[Dataset entries]
---
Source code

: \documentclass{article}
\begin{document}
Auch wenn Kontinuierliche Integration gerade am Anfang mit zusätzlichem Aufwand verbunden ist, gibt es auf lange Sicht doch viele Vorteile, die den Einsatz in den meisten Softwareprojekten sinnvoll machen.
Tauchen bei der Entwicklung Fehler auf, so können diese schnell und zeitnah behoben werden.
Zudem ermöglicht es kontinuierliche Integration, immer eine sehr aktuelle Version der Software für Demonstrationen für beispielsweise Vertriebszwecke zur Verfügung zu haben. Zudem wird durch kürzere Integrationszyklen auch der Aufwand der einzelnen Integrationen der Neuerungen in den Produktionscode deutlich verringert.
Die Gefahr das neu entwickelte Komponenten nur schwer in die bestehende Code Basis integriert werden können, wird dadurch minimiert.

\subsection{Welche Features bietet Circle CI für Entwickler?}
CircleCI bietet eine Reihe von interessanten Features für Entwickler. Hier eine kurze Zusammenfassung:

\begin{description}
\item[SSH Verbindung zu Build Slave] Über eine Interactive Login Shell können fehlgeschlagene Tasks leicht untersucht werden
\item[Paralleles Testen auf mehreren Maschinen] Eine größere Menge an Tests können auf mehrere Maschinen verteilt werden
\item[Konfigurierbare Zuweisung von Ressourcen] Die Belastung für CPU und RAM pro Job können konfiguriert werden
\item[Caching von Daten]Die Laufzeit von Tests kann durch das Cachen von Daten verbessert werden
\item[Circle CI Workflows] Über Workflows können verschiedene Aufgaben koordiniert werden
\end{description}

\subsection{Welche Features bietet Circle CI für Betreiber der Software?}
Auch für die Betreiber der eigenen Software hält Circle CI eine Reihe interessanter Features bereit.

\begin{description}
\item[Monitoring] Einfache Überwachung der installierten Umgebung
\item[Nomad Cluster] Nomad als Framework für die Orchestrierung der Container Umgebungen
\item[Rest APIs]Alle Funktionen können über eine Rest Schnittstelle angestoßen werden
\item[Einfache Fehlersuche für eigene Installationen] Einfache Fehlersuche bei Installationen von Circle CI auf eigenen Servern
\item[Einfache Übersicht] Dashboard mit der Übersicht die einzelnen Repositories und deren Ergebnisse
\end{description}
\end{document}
---
=== What is required ===
Beginning at the line above with "Zudem ermöglicht es" and finishing at the line with "Schnittstelle angestoßen werden", return each line exactly and return nothing else.

=== Answer to this task ===
Zudem ermöglicht es kontinuierliche Integration, immer eine sehr aktuelle Version der Software für Demonstrationen für beispielsweise Vertriebszwecke zur Verfügung zu haben. Zudem wird durch kürzere Integrationszyklen auch der Aufwand der einzelnen Integrationen der Neuerungen in den Produktionscode deutlich verringert.
Die Gefahr das neu entwickelte Komponenten nur schwer in die bestehende Code Basis integriert werden können, wird dadurch minimiert.

\subsection{Welche Features bietet Circle CI für Entwickler?}
CircleCI bietet eine Reihe von interessanten Features für Entwickler. Hier eine kurze Zusammenfassung:

\begin{description}
\item[SSH Verbindung zu Build Slave] Über eine Interactive Login Shell können fehlgeschlagene Tasks leicht untersucht werden
\item[Paralleles Testen auf mehreren Maschinen] Eine größere Menge an Tests können auf mehrere Maschinen verteilt werden
\item[Konfigurierbare Zuweisung von Ressourcen] Die Belastung für CPU und RAM pro Job können konfiguriert werden
\item[Caching von Daten]Die Laufzeit von Tests kann durch das Cachen von Daten verbessert werden
\item[Circle CI Workflows] Über Workflows können verschiedene Aufgaben koordiniert werden
\end{description}

\subsection{Welche Features bietet Circle CI für Betreiber der Software?}
Auch für die Betreiber der eigenen Software hält Circle CI eine Reihe interessanter Features bereit.

\begin{description}
\item[Monitoring] Einfache Überwachung der installierten Umgebung
\item[Nomad Cluster] Nomad als Framework für die Orchestrierung der Container Umgebungen
\item[Rest APIs]Alle Funktionen können über eine Rest Schnittstelle angestoßen werden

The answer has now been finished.